Puyallup School District director Maddie Names told the committee the district initiated a multi-month bell schedule task force (2022'2023) primarily to address an acute bus-driver shortage and to produce more reliable, equitable routes across the district.
"Our driving force was to ensure equitable and sustainable transportation for all students," Names said, adding that the district serves about 23,000 students across 54 square miles with 22 elementary schools, seven junior highs and four high schools.

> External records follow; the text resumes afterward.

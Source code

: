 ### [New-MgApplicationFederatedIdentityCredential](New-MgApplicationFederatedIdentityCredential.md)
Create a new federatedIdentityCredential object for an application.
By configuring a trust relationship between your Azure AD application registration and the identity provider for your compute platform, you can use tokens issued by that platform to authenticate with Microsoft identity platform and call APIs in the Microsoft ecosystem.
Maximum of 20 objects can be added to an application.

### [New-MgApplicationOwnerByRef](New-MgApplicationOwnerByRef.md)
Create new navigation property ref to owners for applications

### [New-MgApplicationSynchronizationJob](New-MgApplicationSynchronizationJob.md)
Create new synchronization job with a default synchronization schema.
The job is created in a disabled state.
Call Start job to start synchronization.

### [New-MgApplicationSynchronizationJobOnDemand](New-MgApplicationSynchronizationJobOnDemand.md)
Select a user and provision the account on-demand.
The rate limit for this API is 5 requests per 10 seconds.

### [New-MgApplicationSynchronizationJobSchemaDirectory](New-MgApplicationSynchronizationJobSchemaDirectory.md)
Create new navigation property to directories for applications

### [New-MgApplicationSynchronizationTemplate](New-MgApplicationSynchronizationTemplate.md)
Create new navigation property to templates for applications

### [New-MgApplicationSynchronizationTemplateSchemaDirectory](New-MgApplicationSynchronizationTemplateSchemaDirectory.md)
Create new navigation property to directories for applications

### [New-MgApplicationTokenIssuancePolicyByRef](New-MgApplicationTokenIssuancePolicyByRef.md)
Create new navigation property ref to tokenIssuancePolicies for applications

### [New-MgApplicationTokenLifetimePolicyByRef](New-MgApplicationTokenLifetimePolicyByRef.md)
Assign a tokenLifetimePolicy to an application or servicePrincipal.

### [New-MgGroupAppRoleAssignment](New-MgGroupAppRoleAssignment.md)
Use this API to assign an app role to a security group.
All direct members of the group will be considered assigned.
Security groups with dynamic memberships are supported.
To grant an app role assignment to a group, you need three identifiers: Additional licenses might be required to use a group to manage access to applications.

The nut graf: district leaders said three-tier bell schedules, ride-time limits and extracurricular timing (especially athletics) were the largest constraints; childcare and sibling schedules also complicated later-start proposals.
Names explained the task force included about 30 members: transportation, operations, equity, HR, principals, union leaders, parents and students. The group modeled multiple scenarios and narrowed them to three main options. "Bell time transitions affect all facets of a school district and require strong partnerships for optimum success," she said.
Superintendent John Palm described technical tradeoffs: Puyallup adopted three tiers with minimum spacing between tiers to reduce driver needs and on-time failures. The final schedule had junior highs starting at 7:30 a.m., high schools at 8:25 a.m., and elementary start times staggered at 8:35 or 9:30 a.m.; the district retained some late-day options for ninth graders who access high-school programs. Palm said the changes reduced the number of drivers required while meeting constraints around academic schedules and extracurriculars.
Ending: Puyallup leaders said the district could provide route maps and modeling to legislative staff and emphasized that bell-time changes require substantial community engagement and time to get right.